As you may have noticed, I have skipped the past two Sundays. For the most part it was because I sort of let myself go. I have felt like my life was completely out of control. It’s tiring to stay on top of things, but I have learned it’s even worse when you let things go. I have been a mess pretty much. And that is why I am starting over. Fitness Sunday is no more and now we have…
My overall goal in this is not to be skinny, but to be as fit as possible. I have come to the terms that I will never be the skinny mini girl that you see on runways. My body was not built for that. My body was built for hard work and I intend to put it to work.
So, let me cover a few things.
My starting weight is 217. Yeah, I gained a few pounds since last Fitness Sunday.
My goal weight is between 160 and 180. If I feel like I look good at 180, I will stop there. If not, I will keep going until I am comfortable with what I see. Any smaller than 160 and I will start looking sick.
My goal weight for the end of October is 200. I know I can lose 17 pounds this month, or what is left of this month. I just have to be smart about what I eat and make sure I get enough exercise in.
Here are a few things that will keep me on track this month.
- No sweets. Nothing with more than 10 grams of sugar per serving.
- 3 liters of water a day.
- Exercise everyday. Twice a day I will do sit-ups, crunches, and squats. On good days when my ankle is not hurting too bad I will do push-ups. On days off from work I will do some kind of work out video.

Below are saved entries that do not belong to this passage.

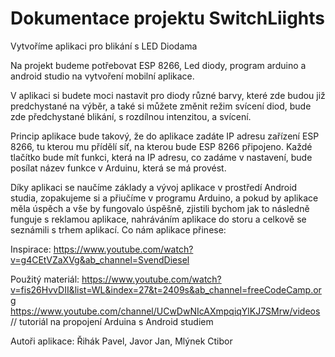 # Dokumentace projektu SwitchLiights

 Vytvoříme aplikaci pro blikání s LED Diodama

 Na projekt budeme potřebovat ESP 8266, Led diody, program arduino a android studio na vytvoření mobilní aplikace.

 V aplikaci si budete moci nastavit pro diody různé barvy, které zde budou již predchystané na výběr, a také si můžete změnit režim svícení diod, bude zde předchystané blikání, s rozdílnou intenzitou, a svícení.

 Princip aplikace bude takový, že do aplikace zadáte IP adresu zařízení ESP 8266, tu kterou mu přídělí síť, na kterou bude ESP 8266 připojeno. Každé tlačítko bude mít funkci, která na IP adresu, co zadáme v nastavení, bude posílat název funkce v Arduinu, která se má provést.


 Díky aplikaci se naučíme základy a vývoj aplikace v prostředí Android studia, zopakujeme si a přiučíme v programu Arduino, a pokud by aplikace měla úspěch a vše by fungovalo úspěšně, zjistili bychom jak to následně funguje s reklamou aplikace, nahráváním aplikace do storu a celkově se seznámili s trhem aplikací.
Co nám aplikace přinese:

 
Inspirace: https://www.youtube.com/watch?v=g4CEtVZaXVg&ab_channel=SvendDiesel


Použitý materiál: https://www.youtube.com/watch?v=fis26HvvDII&list=WL&index=27&t=2409s&ab_channel=freeCodeCamp.org
               https://www.youtube.com/channel/UCwDwNIcAXmpqiqYlKJ7SMrw/videos // tutoriál na propojení Arduina s Android studiem

Autoři aplikace:
    Řihák Pavel,
    Javor Jan,
    Mlýnek Ctibor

- I have a goal of 10,000 steps a day. I get that with no problems when I am at work. It’s my days off that I have to be careful and make sure I reach this goal.
- No more than 3 oz of any meat at any meal. I have found this is the perfect amount of meat for me.
- No bread.
I know that you are not supposed to deprive yourself of things. It makes you crave them more. But it is more of a challenge to myself, to prove that I don’t need these things in my life. No bread and no sweets just for the rest of October is not that big of a deal. I know I can do it.

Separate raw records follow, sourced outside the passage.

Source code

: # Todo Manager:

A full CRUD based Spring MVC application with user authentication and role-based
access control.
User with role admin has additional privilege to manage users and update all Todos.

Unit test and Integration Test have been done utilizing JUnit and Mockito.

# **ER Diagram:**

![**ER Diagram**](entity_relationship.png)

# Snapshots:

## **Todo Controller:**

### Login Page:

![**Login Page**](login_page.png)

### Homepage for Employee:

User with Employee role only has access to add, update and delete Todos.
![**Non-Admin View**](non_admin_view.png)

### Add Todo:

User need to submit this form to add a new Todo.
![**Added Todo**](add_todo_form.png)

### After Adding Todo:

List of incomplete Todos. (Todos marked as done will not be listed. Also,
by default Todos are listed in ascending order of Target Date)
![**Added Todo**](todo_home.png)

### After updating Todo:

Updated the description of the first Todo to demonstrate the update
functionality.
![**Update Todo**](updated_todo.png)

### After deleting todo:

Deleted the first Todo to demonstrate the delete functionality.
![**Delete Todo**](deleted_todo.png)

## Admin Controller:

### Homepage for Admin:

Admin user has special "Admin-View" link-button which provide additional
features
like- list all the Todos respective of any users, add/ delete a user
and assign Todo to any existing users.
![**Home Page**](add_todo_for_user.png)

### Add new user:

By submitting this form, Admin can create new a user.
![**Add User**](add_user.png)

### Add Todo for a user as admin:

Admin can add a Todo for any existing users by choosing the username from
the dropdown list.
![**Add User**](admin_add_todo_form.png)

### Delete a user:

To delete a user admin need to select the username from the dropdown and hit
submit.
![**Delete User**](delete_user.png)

Starting out, Get Fit will be a 3 month thing. It may continue on after, until I reach my goal. If I can stick to my goals and really push myself, I only have to lose 5 pounds a week to be at my goal weight by the end of this year. And that is the lower end of my goal.
This is not just to lose weight. In the process I will learn what my body can handle best. I will prove to the people around me that I can achieve my goals. I will also prove to everyone that even someone with PCOS can lose weight if she really puts her mind to it.
Maybe restarting this will really get me going. This will be the time I don’t give up or give in. This will be the time that I really stick to my goals and make things happen. This is my moment, the moment where in a movie the montage starts and really awesome music starts playing. I like to imagine that it’s Don’t Stop Me Now by Queen. Or…something by Queen.